[Source information Boundary: Start]

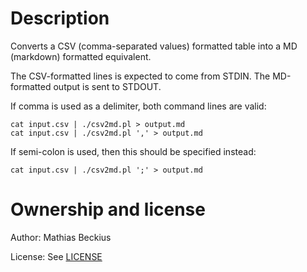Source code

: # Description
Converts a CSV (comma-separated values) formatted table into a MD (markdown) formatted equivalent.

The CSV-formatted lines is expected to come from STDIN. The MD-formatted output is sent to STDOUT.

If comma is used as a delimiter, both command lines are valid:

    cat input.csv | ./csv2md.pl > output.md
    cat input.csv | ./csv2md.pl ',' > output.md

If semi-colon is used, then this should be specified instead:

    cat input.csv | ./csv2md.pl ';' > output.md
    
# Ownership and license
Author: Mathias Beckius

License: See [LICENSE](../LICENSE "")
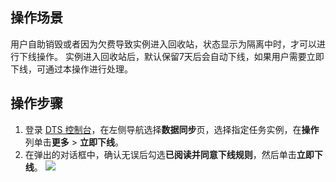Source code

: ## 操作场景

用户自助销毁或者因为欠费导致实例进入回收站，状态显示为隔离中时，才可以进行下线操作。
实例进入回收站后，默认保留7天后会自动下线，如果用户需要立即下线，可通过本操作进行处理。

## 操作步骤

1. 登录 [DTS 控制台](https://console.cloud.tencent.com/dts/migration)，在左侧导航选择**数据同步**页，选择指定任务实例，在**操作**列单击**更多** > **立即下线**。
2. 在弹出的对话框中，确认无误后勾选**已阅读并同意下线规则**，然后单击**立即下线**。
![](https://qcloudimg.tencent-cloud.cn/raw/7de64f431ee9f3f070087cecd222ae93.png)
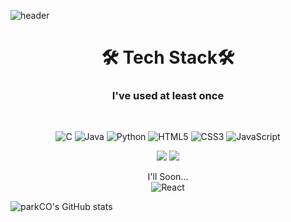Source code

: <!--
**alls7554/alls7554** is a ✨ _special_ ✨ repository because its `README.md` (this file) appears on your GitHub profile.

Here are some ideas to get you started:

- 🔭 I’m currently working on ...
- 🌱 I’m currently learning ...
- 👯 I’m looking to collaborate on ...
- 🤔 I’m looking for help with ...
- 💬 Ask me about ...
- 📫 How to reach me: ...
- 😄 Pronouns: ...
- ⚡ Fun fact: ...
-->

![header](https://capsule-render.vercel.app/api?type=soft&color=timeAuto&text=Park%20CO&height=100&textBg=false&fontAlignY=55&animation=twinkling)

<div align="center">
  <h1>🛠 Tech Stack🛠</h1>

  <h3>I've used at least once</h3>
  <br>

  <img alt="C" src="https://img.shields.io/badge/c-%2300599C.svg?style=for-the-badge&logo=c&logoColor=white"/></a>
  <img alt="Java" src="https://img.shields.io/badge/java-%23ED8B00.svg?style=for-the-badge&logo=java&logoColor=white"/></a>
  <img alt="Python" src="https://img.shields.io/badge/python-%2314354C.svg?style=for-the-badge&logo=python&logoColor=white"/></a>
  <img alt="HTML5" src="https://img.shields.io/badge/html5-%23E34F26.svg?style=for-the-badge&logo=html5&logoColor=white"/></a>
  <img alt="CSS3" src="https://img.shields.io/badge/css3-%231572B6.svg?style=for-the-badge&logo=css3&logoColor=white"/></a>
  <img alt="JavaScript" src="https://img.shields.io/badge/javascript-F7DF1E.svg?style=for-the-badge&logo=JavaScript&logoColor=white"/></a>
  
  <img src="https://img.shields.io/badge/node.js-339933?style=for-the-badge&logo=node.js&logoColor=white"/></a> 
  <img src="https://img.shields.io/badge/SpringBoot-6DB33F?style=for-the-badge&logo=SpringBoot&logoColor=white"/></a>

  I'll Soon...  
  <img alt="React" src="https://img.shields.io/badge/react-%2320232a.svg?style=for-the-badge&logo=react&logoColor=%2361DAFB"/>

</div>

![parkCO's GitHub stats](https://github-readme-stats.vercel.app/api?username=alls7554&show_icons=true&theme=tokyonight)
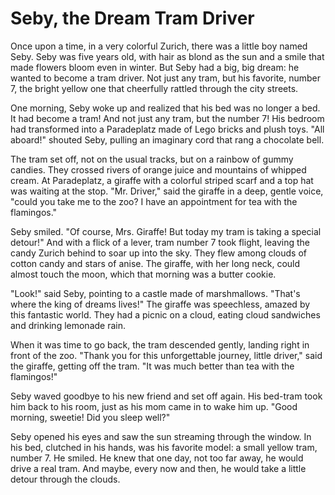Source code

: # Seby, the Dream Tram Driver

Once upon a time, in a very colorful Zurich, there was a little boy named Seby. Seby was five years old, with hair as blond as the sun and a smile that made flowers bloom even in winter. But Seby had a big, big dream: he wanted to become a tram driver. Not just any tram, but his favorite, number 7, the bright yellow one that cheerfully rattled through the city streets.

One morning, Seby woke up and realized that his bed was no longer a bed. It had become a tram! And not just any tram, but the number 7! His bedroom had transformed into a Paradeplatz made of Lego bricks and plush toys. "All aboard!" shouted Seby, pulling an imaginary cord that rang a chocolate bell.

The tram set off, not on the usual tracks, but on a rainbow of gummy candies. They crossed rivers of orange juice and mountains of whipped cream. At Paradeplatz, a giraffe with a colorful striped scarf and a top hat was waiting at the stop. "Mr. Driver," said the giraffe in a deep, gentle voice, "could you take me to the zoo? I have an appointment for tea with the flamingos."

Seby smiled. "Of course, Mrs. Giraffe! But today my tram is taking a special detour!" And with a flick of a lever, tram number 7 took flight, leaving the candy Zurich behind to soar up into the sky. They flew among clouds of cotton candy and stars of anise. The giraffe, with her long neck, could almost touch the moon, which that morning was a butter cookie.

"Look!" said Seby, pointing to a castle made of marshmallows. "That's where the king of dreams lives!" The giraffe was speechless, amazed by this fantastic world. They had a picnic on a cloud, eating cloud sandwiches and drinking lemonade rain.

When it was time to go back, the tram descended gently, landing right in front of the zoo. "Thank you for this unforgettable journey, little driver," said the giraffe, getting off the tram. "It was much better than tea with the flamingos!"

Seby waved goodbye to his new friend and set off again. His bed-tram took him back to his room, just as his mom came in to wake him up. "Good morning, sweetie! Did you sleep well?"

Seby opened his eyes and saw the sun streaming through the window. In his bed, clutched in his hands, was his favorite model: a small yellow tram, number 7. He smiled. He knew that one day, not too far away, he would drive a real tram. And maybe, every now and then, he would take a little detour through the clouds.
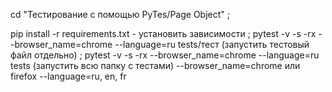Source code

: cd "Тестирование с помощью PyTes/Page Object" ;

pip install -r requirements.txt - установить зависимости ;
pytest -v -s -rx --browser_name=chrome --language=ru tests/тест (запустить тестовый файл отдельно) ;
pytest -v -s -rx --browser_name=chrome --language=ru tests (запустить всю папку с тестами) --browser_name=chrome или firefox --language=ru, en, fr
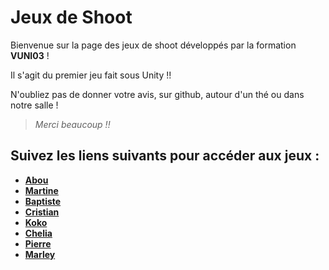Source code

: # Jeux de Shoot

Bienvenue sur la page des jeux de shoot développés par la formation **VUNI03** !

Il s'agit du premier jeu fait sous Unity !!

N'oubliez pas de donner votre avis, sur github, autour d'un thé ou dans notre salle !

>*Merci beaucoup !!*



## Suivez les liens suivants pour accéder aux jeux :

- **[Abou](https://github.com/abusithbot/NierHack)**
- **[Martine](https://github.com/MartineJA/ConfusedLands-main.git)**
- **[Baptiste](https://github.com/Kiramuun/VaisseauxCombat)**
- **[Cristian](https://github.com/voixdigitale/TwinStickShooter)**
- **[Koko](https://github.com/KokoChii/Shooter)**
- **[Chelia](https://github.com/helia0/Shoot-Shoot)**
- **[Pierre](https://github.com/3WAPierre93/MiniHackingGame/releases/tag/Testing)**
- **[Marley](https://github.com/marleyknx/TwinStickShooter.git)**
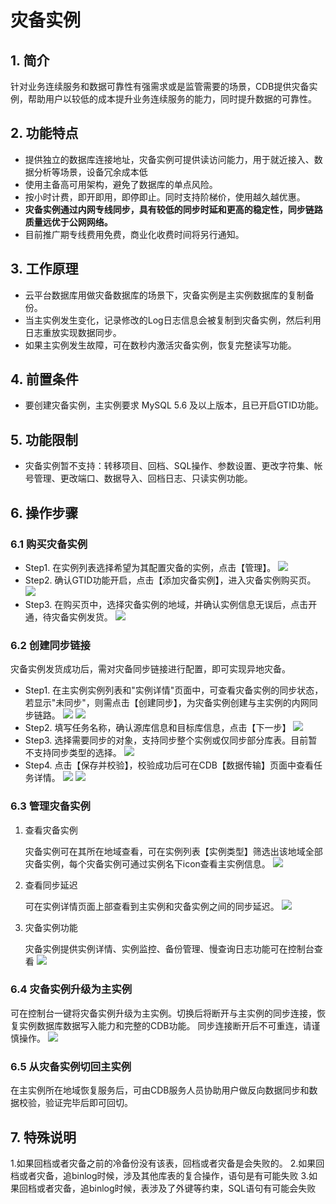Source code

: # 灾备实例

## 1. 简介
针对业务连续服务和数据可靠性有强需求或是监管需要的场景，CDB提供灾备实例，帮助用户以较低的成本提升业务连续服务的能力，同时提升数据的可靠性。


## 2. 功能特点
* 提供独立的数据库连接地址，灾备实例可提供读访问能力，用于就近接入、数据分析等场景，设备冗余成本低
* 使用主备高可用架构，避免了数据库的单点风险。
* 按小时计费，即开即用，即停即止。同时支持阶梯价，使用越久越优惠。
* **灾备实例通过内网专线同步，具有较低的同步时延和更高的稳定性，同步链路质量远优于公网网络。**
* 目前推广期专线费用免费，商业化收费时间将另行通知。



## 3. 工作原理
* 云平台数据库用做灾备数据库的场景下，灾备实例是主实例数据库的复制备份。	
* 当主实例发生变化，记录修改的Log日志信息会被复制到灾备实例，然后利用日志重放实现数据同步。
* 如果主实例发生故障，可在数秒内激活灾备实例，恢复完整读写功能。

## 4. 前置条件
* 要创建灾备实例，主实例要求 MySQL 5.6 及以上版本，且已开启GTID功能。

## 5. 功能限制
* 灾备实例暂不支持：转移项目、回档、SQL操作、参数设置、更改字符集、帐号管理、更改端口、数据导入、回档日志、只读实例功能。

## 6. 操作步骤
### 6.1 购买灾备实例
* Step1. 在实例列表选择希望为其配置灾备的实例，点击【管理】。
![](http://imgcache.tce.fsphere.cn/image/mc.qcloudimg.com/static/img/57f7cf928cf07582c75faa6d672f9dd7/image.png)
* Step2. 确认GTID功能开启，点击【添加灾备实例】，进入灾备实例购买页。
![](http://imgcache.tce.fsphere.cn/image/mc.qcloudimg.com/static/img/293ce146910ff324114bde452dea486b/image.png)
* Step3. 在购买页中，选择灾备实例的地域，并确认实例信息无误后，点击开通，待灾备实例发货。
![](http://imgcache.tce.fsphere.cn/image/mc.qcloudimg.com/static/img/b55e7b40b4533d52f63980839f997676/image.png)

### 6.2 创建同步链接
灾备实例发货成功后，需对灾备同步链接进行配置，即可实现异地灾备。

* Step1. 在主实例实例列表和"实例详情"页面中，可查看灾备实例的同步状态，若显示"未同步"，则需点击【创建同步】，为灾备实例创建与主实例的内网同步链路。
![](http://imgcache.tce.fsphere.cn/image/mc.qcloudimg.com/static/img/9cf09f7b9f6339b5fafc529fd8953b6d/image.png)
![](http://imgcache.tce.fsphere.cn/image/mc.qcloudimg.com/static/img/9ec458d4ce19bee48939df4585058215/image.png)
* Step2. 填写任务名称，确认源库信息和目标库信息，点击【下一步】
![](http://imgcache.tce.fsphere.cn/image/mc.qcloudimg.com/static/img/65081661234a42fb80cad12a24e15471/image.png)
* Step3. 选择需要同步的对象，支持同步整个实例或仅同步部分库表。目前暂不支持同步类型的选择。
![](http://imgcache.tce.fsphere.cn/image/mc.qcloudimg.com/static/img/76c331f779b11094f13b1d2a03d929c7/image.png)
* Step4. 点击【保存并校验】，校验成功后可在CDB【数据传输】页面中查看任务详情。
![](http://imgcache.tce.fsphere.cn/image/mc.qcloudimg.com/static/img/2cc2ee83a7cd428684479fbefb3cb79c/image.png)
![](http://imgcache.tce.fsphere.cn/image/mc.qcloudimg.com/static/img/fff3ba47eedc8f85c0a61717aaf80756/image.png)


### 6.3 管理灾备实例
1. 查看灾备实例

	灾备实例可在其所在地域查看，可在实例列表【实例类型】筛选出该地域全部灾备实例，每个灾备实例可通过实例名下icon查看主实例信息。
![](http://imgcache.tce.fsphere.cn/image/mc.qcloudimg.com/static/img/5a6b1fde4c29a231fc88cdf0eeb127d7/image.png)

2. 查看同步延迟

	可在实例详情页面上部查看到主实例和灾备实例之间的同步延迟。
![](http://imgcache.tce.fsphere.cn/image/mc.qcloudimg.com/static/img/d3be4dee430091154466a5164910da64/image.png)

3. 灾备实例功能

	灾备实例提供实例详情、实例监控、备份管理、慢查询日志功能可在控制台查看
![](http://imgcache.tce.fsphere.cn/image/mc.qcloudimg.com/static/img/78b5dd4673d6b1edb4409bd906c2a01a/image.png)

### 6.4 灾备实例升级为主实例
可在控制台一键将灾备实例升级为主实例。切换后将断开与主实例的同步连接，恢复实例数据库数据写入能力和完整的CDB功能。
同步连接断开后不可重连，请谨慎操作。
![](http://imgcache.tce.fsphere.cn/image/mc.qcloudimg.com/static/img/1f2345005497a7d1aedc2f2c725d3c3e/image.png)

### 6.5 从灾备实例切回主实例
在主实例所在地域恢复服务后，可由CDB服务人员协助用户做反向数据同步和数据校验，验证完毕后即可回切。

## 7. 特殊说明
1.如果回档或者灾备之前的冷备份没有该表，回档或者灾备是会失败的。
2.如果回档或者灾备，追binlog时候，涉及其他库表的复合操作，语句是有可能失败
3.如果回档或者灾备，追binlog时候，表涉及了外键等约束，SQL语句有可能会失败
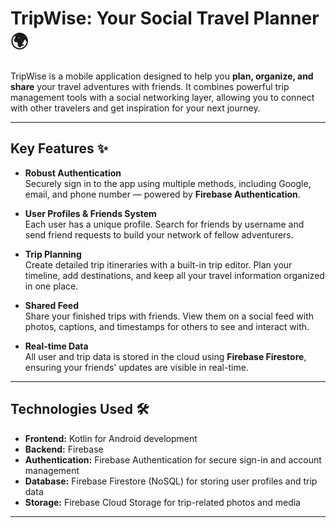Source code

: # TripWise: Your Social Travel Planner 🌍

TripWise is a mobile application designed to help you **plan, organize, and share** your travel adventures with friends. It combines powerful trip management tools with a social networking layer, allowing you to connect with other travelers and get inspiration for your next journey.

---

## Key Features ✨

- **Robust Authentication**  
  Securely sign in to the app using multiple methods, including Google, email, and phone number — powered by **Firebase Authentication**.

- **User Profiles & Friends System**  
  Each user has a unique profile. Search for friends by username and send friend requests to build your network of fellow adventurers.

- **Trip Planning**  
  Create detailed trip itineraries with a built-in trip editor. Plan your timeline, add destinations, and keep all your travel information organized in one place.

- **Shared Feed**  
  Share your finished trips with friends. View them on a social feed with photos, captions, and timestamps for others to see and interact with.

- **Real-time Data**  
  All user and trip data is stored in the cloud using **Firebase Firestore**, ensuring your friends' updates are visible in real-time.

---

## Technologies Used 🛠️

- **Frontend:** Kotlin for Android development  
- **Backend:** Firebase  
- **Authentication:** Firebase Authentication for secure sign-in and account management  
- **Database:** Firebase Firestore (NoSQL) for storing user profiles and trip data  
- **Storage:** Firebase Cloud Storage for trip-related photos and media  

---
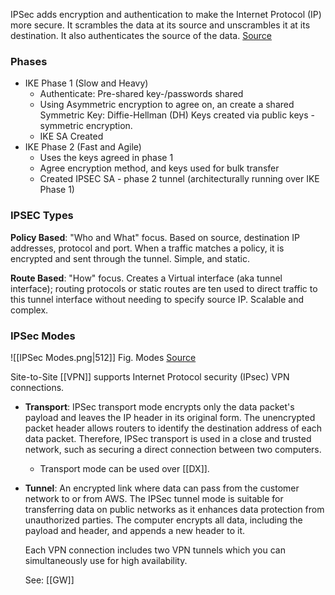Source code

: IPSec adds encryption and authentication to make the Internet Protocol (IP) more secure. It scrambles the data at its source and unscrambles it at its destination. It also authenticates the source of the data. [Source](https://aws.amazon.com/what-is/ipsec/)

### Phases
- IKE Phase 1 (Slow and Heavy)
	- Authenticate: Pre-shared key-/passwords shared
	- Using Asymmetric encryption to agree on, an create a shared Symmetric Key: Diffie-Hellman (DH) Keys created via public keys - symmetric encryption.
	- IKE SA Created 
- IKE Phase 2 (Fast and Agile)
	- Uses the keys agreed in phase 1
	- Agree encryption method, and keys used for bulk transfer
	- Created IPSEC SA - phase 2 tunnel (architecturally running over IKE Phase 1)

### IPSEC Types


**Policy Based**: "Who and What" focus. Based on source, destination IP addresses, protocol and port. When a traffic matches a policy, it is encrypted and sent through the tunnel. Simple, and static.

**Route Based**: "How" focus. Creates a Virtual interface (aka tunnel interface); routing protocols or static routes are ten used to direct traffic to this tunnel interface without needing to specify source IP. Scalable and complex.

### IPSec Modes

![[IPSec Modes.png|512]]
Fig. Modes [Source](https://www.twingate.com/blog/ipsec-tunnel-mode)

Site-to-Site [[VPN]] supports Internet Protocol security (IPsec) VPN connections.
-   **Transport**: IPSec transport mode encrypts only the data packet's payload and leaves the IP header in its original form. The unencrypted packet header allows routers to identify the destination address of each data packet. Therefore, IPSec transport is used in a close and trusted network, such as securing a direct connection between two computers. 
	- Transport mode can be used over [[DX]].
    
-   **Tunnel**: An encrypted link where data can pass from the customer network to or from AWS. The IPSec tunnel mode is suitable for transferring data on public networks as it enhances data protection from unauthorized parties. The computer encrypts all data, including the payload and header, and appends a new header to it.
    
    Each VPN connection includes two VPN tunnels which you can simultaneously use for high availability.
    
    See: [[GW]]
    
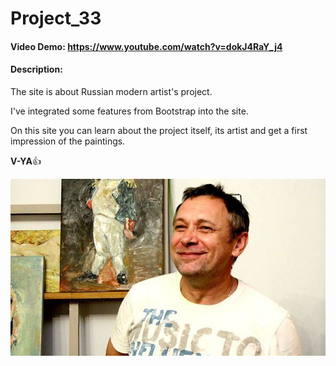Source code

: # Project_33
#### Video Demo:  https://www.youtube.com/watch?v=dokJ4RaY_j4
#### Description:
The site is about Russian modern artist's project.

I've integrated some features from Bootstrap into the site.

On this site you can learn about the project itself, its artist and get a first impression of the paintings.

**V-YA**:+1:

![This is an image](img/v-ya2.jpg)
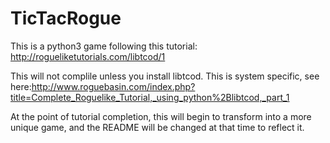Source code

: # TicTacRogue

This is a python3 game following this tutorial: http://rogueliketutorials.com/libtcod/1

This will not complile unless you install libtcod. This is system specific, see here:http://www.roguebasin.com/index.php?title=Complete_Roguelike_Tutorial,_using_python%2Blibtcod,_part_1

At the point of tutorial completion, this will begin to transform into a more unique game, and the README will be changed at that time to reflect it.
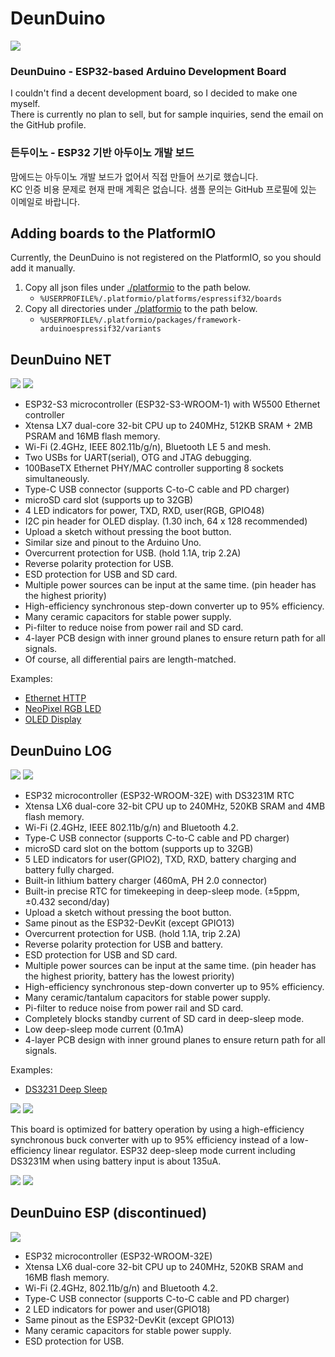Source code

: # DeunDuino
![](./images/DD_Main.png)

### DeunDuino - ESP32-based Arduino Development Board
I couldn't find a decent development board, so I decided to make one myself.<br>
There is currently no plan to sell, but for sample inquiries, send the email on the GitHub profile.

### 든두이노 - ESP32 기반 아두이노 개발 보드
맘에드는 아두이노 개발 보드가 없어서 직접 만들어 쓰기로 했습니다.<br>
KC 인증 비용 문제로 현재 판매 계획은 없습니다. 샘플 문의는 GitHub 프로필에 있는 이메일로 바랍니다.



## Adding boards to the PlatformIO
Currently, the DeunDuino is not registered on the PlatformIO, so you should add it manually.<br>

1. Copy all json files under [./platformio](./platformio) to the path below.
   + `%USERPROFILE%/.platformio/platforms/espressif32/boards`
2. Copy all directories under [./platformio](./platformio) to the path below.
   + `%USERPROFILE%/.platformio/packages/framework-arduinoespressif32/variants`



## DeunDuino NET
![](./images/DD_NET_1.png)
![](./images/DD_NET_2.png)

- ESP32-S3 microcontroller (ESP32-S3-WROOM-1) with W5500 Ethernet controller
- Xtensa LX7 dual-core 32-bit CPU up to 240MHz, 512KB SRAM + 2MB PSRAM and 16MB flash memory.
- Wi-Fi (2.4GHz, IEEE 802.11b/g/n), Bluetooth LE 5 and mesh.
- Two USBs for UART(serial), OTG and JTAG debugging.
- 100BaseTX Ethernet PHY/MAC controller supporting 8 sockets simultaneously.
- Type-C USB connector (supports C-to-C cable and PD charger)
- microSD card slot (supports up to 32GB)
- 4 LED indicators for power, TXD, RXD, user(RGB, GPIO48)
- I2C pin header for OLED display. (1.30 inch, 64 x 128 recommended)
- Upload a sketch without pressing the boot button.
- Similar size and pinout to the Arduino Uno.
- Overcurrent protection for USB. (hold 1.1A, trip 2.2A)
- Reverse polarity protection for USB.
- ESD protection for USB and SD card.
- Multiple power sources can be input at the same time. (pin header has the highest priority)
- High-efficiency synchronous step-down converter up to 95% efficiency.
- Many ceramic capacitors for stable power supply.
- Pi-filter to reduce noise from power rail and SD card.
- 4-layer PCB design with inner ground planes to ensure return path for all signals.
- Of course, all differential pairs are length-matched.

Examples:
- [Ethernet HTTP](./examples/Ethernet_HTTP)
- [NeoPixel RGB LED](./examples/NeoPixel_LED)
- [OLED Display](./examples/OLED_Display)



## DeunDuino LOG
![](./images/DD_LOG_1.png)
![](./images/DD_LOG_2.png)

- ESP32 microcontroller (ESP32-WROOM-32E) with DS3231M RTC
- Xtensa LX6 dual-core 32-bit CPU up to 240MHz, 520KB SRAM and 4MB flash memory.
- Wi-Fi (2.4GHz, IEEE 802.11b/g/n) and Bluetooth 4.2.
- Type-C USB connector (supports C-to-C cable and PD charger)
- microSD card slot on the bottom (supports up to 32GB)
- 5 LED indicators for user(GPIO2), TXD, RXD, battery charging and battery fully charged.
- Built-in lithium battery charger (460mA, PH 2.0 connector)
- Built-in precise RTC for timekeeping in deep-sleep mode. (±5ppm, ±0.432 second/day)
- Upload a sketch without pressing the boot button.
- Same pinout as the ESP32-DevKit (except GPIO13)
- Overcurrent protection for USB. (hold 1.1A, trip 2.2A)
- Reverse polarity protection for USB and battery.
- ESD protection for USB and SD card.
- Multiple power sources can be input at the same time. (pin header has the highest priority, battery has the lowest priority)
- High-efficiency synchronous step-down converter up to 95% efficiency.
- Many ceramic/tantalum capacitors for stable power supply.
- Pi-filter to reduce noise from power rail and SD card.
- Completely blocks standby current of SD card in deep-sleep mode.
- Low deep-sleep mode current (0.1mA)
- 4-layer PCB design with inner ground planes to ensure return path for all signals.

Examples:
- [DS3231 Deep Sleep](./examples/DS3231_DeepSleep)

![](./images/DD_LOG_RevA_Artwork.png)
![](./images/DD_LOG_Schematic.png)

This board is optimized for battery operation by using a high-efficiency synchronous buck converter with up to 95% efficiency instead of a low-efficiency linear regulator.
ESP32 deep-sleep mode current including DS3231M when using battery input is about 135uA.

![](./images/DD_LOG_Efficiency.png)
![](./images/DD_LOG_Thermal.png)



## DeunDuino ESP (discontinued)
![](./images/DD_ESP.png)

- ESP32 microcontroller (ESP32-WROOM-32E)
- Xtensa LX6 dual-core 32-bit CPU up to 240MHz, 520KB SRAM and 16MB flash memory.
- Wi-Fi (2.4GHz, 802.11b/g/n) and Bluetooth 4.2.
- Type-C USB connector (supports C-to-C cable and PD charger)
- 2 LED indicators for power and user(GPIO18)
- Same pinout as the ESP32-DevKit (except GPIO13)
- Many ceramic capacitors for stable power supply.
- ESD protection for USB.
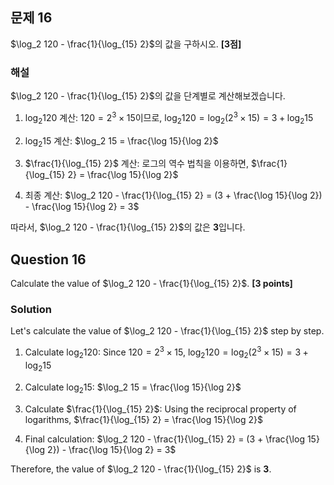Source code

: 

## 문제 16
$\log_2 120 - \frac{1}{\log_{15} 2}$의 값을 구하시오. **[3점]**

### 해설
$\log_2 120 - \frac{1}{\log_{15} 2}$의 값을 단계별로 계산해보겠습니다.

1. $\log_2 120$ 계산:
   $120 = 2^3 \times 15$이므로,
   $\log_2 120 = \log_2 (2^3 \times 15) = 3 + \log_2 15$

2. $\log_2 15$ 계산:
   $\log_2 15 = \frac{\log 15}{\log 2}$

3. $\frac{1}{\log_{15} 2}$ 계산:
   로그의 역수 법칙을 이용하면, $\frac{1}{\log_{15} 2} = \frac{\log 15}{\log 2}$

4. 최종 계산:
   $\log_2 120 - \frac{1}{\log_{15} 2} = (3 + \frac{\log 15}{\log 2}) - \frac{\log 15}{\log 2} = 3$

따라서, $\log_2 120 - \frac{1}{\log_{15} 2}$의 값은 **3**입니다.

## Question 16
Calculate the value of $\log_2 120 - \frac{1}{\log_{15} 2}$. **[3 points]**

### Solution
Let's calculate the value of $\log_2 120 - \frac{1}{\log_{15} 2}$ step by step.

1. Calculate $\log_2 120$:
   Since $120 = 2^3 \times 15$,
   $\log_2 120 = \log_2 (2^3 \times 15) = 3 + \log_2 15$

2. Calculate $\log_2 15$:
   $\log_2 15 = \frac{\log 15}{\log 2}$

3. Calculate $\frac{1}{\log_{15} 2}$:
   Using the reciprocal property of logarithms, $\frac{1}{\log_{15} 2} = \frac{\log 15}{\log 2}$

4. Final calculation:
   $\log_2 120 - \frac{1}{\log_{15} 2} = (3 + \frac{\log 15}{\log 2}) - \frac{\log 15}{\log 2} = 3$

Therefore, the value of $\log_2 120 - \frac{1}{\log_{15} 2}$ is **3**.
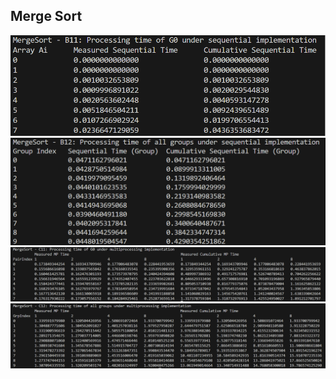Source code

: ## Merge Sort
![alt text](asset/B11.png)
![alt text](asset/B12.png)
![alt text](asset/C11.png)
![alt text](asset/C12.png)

[Source information Boundary: End]

Task instructions
The output should be exactly the lines above from the line containing "- microSD card slot (supports up to 32GB)" to the line containing "- microSD card slot on", inclusive, with no other lines.

Solved problem
- microSD card slot (supports up to 32GB)
- 4 LED indicators for power, TXD, RXD, user(RGB, GPIO48)
- I2C pin header for OLED display. (1.30 inch, 64 x 128 recommended)
- Upload a sketch without pressing the boot button.
- Similar size and pinout to the Arduino Uno.
- Overcurrent protection for USB. (hold 1.1A, trip 2.2A)
- Reverse polarity protection for USB.
- ESD protection for USB and SD card.
- Multiple power sources can be input at the same time. (pin header has the highest priority)
- High-efficiency synchronous step-down converter up to 95% efficiency.
- Many ceramic capacitors for stable power supply.
- Pi-filter to reduce noise from power rail and SD card.
- 4-layer PCB design with inner ground planes to ensure return path for all signals.
- Of course, all differential pairs are length-matched.

Examples:
- [Ethernet HTTP](./examples/Ethernet_HTTP)
- [NeoPixel RGB LED](./examples/NeoPixel_LED)
- [OLED Display](./examples/OLED_Display)



## DeunDuino LOG
![](./images/DD_LOG_1.png)
![](./images/DD_LOG_2.png)

- ESP32 microcontroller (ESP32-WROOM-32E) with DS3231M RTC
- Xtensa LX6 dual-core 32-bit CPU up to 240MHz, 520KB SRAM and 4MB flash memory.
- Wi-Fi (2.4GHz, IEEE 802.11b/g/n) and Bluetooth 4.2.
- Type-C USB connector (supports C-to-C cable and PD charger)
- microSD card slot on the bottom (supports up to 32GB)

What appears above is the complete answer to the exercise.